_Brief_
If any record holds an image, omit the image and print the rest exactly.
** Opening Information block **
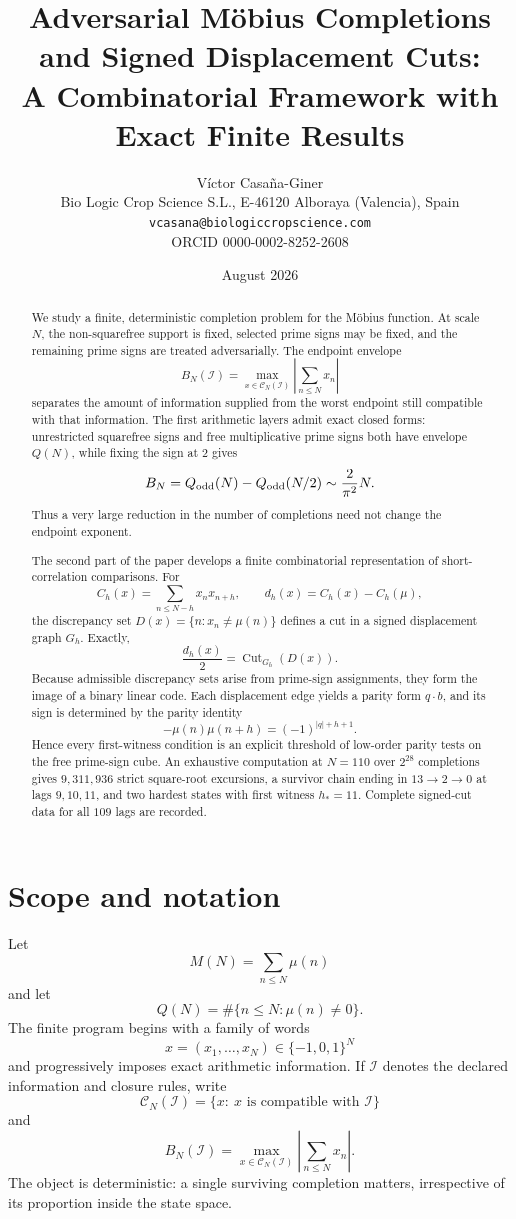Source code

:\documentclass[11pt]{article}
\title{Adversarial M\"obius Completions and Signed Displacement Cuts:\\
A Combinatorial Framework with Exact Finite Results}
\author{V\'ictor Casa\~na-Giner\\
Bio Logic Crop Science S.L., E-46120 Alboraya (Valencia), Spain\\
\texttt{vcasana@biologiccropscience.com}\\
ORCID 0000-0002-8252-2608}
\date{August 2026}
\newcommand{\Cut}{\operatorname{Cut}}
\begin{document}
\maketitle

\begin{abstract}
We study a finite, deterministic completion problem for the M\"obius function.  At scale $N$, the non-squarefree support is fixed, selected prime signs may be fixed, and the remaining prime signs are treated adversarially.  The endpoint envelope
\[
 B_N(\mathcal I)=\max_{x\in\mathcal C_N(\mathcal I)}
 \left|\sum_{n\le N}x_n\right|
\]
separates the amount of information supplied from the worst endpoint still compatible with that information.  The first arithmetic layers admit exact closed forms: unrestricted squarefree signs and free multiplicative prime signs both have envelope $Q(N)$, while fixing the sign at $2$ gives
\[
 B_N=Q_{\rm odd}(N)-Q_{\rm odd}(N/2)\sim \frac{2}{\pi^2}N.
\]
Thus a very large reduction in the number of completions need not change the endpoint exponent.

The second part of the paper develops a finite combinatorial representation of short-correlation comparisons.  For
\[
 C_h(x)=\sum_{n\le N-h}x_nx_{n+h},\qquad
 d_h(x)=C_h(x)-C_h(\mu),
\]
the discrepancy set $D(x)=\{n:x_n\ne\mu(n)\}$ defines a cut in a signed displacement graph $G_h$.  Exactly,
\[
 \frac{d_h(x)}2=\Cut_{G_h}(D(x)).
\]
Because admissible discrepancy sets arise from prime-sign assignments, they form the image of a binary linear code.  Each displacement edge yields a parity form $q\cdot b$, and its sign is determined by the parity identity
\[
 -\mu(n)\mu(n+h)=(-1)^{|q|+h+1}.
\]
Hence every first-witness condition is an explicit threshold of low-order parity tests on the free prime-sign cube.  An exhaustive computation at $N=110$ over $2^{28}$ completions gives $9{,}311{,}936$ strict square-root excursions, a survivor chain ending in $13\to2\to0$ at lags $9,10,11$, and two hardest states with first witness $h_*=11$.  Complete signed-cut data for all $109$ lags are recorded.
\end{abstract}

\section{Scope and notation}

Let
\[
 M(N)=\sum_{n\le N}\mu(n)
\]
and let
\[
 Q(N)=\#\{n\le N:\mu(n)\ne0\}.
\]
The finite program begins with a family of words
\[
 x=(x_1,\ldots,x_N)\in\{-1,0,1\}^N
\]
and progressively imposes exact arithmetic information.  If $\mathcal I$ denotes the declared information and closure rules, write
\[
 \mathcal C_N(\mathcal I)
 =\{x:\ x\text{ is compatible with }\mathcal I\}
\]
and
\[
 \boxed{
 B_N(\mathcal I)=
 \max_{x\in\mathcal C_N(\mathcal I)}
 \left|\sum_{n\le N}x_n\right|.
 }
\]
The object is deterministic: a single surviving completion matters, irrespective of its proportion inside the state space.
\end{document}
** Closing Information block **
_Exercise solution_
Source code

:\documentclass[11pt]{article}
\title{Adversarial M\"obius Completions and Signed Displacement Cuts:\\
A Combinatorial Framework with Exact Finite Results}
\author{V\'ictor Casa\~na-Giner\\
Bio Logic Crop Science S.L., E-46120 Alboraya (Valencia), Spain\\
\texttt{vcasana@biologiccropscience.com}\\
ORCID 0000-0002-8252-2608}
\date{August 2026}
\newcommand{\Cut}{\operatorname{Cut}}
\begin{document}
\maketitle

\begin{abstract}
We study a finite, deterministic completion problem for the M\"obius function.  At scale $N$, the non-squarefree support is fixed, selected prime signs may be fixed, and the remaining prime signs are treated adversarially.  The endpoint envelope
\[
 B_N(\mathcal I)=\max_{x\in\mathcal C_N(\mathcal I)}
 \left|\sum_{n\le N}x_n\right|
\]
separates the amount of information supplied from the worst endpoint still compatible with that information.  The first arithmetic layers admit exact closed forms: unrestricted squarefree signs and free multiplicative prime signs both have envelope $Q(N)$, while fixing the sign at $2$ gives
\[
 B_N=Q_{\rm odd}(N)-Q_{\rm odd}(N/2)\sim \frac{2}{\pi^2}N.
\]
Thus a very large reduction in the number of completions need not change the endpoint exponent.

The second part of the paper develops a finite combinatorial representation of short-correlation comparisons.  For
\[
 C_h(x)=\sum_{n\le N-h}x_nx_{n+h},\qquad
 d_h(x)=C_h(x)-C_h(\mu),
\]
the discrepancy set $D(x)=\{n:x_n\ne\mu(n)\}$ defines a cut in a signed displacement graph $G_h$.  Exactly,
\[
 \frac{d_h(x)}2=\Cut_{G_h}(D(x)).
\]
Because admissible discrepancy sets arise from prime-sign assignments, they form the image of a binary linear code.  Each displacement edge yields a parity form $q\cdot b$, and its sign is determined by the parity identity
\[
 -\mu(n)\mu(n+h)=(-1)^{|q|+h+1}.
\]
Hence every first-witness condition is an explicit threshold of low-order parity tests on the free prime-sign cube.  An exhaustive computation at $N=110$ over $2^{28}$ completions gives $9{,}311{,}936$ strict square-root excursions, a survivor chain ending in $13\to2\to0$ at lags $9,10,11$, and two hardest states with first witness $h_*=11$.  Complete signed-cut data for all $109$ lags are recorded.
\end{abstract}

\section{Scope and notation}

Let
\[
 M(N)=\sum_{n\le N}\mu(n)
\]
and let
\[
 Q(N)=\#\{n\le N:\mu(n)\ne0\}.
\]
The finite program begins with a family of words
\[
 x=(x_1,\ldots,x_N)\in\{-1,0,1\}^N
\]
and progressively imposes exact arithmetic information.  If $\mathcal I$ denotes the declared information and closure rules, write
\[
 \mathcal C_N(\mathcal I)
 =\{x:\ x\text{ is compatible with }\mathcal I\}
\]
and
\[
 \boxed{
 B_N(\mathcal I)=
 \max_{x\in\mathcal C_N(\mathcal I)}
 \left|\sum_{n\le N}x_n\right|.
 }
\]
The object is deterministic: a single surviving completion matters, irrespective of its proportion inside the state space.
\end{document}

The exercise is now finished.